§ BRIEF:
From the entries below, retype only the lines from the one with "But you're, if" through the one with "one that goes", exactly as written.
= = = = = = =
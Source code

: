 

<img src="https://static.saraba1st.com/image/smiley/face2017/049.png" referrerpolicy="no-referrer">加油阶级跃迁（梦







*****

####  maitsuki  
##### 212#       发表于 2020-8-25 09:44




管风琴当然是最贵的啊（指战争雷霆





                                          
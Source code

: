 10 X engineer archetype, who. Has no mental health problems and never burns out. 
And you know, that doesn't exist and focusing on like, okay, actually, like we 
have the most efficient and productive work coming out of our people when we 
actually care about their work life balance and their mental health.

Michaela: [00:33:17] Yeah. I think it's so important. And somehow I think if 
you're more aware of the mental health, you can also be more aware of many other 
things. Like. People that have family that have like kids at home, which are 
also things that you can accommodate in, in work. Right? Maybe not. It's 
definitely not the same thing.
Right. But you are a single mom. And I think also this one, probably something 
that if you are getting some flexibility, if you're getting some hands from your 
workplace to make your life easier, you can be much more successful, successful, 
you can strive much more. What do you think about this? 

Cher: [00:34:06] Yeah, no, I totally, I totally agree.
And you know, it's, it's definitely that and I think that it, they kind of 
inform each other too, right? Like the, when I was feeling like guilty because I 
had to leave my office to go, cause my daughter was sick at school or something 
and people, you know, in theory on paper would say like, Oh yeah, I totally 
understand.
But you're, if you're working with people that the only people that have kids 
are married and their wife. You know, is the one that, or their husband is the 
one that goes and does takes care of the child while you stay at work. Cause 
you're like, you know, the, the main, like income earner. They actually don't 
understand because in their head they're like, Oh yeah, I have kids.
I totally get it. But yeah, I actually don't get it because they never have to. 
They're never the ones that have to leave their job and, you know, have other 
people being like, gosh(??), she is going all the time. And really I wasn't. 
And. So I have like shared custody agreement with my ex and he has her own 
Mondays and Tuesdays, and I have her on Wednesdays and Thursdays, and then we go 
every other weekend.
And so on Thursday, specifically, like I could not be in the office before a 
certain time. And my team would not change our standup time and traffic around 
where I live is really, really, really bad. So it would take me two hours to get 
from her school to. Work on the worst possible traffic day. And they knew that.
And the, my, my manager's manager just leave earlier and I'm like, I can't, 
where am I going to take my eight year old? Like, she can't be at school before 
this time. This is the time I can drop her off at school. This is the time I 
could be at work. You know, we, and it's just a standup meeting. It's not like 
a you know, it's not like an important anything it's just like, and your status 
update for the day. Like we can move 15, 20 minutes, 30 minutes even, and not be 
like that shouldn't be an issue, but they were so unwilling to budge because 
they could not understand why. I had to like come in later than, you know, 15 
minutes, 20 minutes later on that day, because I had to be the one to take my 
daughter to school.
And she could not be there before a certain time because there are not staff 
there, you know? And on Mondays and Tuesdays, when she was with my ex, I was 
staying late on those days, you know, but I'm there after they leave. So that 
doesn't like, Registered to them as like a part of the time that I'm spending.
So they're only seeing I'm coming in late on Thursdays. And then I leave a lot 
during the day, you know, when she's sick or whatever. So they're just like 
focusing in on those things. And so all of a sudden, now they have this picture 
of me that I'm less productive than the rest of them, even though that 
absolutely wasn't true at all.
= = = = = = =
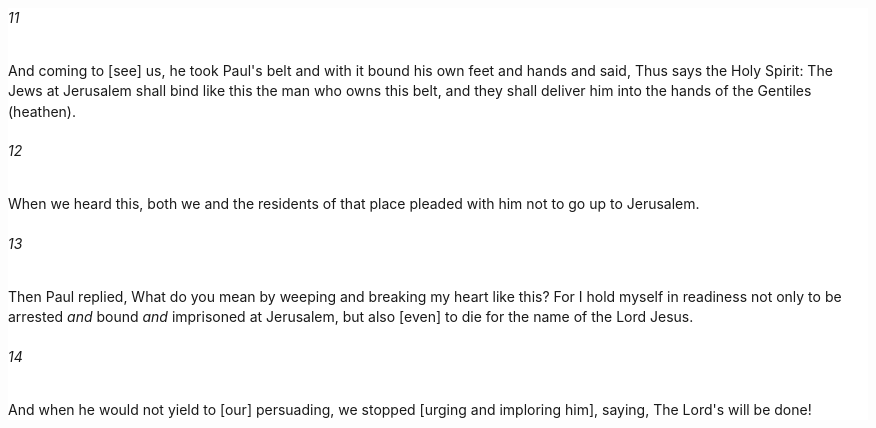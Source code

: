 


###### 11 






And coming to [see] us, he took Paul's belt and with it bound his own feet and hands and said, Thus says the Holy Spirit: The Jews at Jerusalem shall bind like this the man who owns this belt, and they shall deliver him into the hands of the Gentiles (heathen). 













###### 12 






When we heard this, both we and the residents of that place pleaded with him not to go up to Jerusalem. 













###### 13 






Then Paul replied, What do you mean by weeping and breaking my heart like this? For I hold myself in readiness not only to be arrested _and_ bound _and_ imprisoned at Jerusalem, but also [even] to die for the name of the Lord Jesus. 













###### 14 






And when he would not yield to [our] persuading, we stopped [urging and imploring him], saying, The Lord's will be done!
= = = = = = =
§ TASK RESULT:
But you're, if you're working with people that the only people that have kids 
are married and their wife. You know, is the one that, or their husband is the 
one that goes and does takes care of the child while you stay at work. Cause 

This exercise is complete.